BEGIN Extracted material
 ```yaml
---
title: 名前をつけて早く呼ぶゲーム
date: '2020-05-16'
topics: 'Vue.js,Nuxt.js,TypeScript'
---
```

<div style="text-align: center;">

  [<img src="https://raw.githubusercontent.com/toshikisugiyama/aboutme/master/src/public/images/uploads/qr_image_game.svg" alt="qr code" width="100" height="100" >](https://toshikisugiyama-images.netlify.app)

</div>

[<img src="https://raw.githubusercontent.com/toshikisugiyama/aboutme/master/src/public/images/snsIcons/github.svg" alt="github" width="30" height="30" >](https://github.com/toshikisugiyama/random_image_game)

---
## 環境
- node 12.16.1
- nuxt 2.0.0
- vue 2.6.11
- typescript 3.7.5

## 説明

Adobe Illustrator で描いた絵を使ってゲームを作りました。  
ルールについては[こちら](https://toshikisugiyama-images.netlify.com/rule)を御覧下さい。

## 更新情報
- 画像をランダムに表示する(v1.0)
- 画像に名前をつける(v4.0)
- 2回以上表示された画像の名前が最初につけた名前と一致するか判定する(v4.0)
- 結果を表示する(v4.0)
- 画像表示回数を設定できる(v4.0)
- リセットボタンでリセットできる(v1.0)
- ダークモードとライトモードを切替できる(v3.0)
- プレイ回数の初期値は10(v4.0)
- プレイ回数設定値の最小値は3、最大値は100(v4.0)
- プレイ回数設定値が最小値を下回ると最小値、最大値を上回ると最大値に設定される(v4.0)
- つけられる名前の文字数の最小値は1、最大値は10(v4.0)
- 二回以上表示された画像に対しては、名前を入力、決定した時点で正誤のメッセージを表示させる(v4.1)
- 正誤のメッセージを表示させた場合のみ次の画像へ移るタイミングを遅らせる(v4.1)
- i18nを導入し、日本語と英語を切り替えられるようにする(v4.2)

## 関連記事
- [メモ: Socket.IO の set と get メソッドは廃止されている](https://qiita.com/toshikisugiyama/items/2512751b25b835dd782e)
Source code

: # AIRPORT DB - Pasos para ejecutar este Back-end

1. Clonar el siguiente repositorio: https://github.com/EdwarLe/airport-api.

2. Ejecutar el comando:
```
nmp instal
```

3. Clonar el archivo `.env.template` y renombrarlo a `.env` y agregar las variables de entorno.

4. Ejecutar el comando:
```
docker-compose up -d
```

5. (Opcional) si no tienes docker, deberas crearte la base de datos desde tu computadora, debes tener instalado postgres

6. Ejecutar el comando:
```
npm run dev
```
END Extracted material
> **Required work**
For each line above that contains "aboutme", make a copy.

> **Response for this exercise**
  [<img src="https://raw.githubusercontent.com/toshikisugiyama/aboutme/master/src/public/images/uploads/qr_image_game.svg" alt="qr code" width="100" height="100" >](https://toshikisugiyama-images.netlify.app)
[<img src="https://raw.githubusercontent.com/toshikisugiyama/aboutme/master/src/public/images/snsIcons/github.svg" alt="github" width="30" height="30" >](https://github.com/toshikisugiyama/random_image_game)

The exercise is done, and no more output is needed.